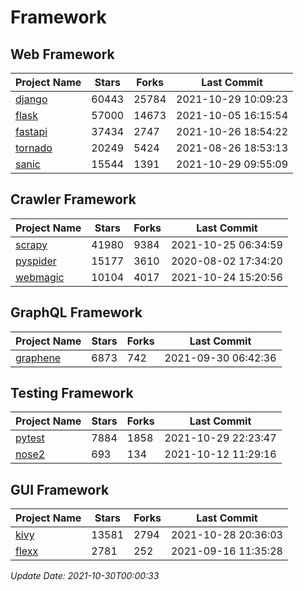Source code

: # Framework

## Web Framework
| Project Name | Stars | Forks | Last Commit |
| ------------ | ----- | ----- | ----------- |
| [django](https://github.com/django/django) | 60443 | 25784 | 2021-10-29 10:09:23 |
| [flask](https://github.com/pallets/flask) | 57000 | 14673 | 2021-10-05 16:15:54 |
| [fastapi](https://github.com/tiangolo/fastapi) | 37434 | 2747 | 2021-10-26 18:54:22 |
| [tornado](https://github.com/tornadoweb/tornado) | 20249 | 5424 | 2021-08-26 18:53:13 |
| [sanic](https://github.com/sanic-org/sanic) | 15544 | 1391 | 2021-10-29 09:55:09 |

## Crawler Framework
| Project Name | Stars | Forks | Last Commit |
| ------------ | ----- | ----- | ----------- |
| [scrapy](https://github.com/scrapy/scrapy) | 41980 | 9384 | 2021-10-25 06:34:59 |
| [pyspider](https://github.com/binux/pyspider) | 15177 | 3610 | 2020-08-02 17:34:20 |
| [webmagic](https://github.com/code4craft/webmagic) | 10104 | 4017 | 2021-10-24 15:20:56 |

## GraphQL Framework
| Project Name | Stars | Forks | Last Commit |
| ------------ | ----- | ----- | ----------- |
| [graphene](https://github.com/graphql-python/graphene) | 6873 | 742 | 2021-09-30 06:42:36 |

## Testing Framework
| Project Name | Stars | Forks | Last Commit |
| ------------ | ----- | ----- | ----------- |
| [pytest](https://github.com/pytest-dev/pytest) | 7884 | 1858 | 2021-10-29 22:23:47 |
| [nose2](https://github.com/nose-devs/nose2) | 693 | 134 | 2021-10-12 11:29:16 |

## GUI Framework
| Project Name | Stars | Forks | Last Commit |
| ------------ | ----- | ----- | ----------- |
| [kivy](https://github.com/kivy/kivy) | 13581 | 2794 | 2021-10-28 20:36:03 |
| [flexx](https://github.com/flexxui/flexx) | 2781 | 252 | 2021-09-16 11:35:28 |

*Update Date: 2021-10-30T00:00:33*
________________________
**WHAT NEEDS TO BE DONE**
Starting with the line that contains "2021-10-29 22:23:47 |", restate every line through the end of the records above, exactly and with no other lines.

**TASK RESPONSE**
| [pytest](https://github.com/pytest-dev/pytest) | 7884 | 1858 | 2021-10-29 22:23:47 |
| [nose2](https://github.com/nose-devs/nose2) | 693 | 134 | 2021-10-12 11:29:16 |

## GUI Framework
| Project Name | Stars | Forks | Last Commit |
| ------------ | ----- | ----- | ----------- |
| [kivy](https://github.com/kivy/kivy) | 13581 | 2794 | 2021-10-28 20:36:03 |
| [flexx](https://github.com/flexxui/flexx) | 2781 | 252 | 2021-09-16 11:35:28 |

*Update Date: 2021-10-30T00:00:33*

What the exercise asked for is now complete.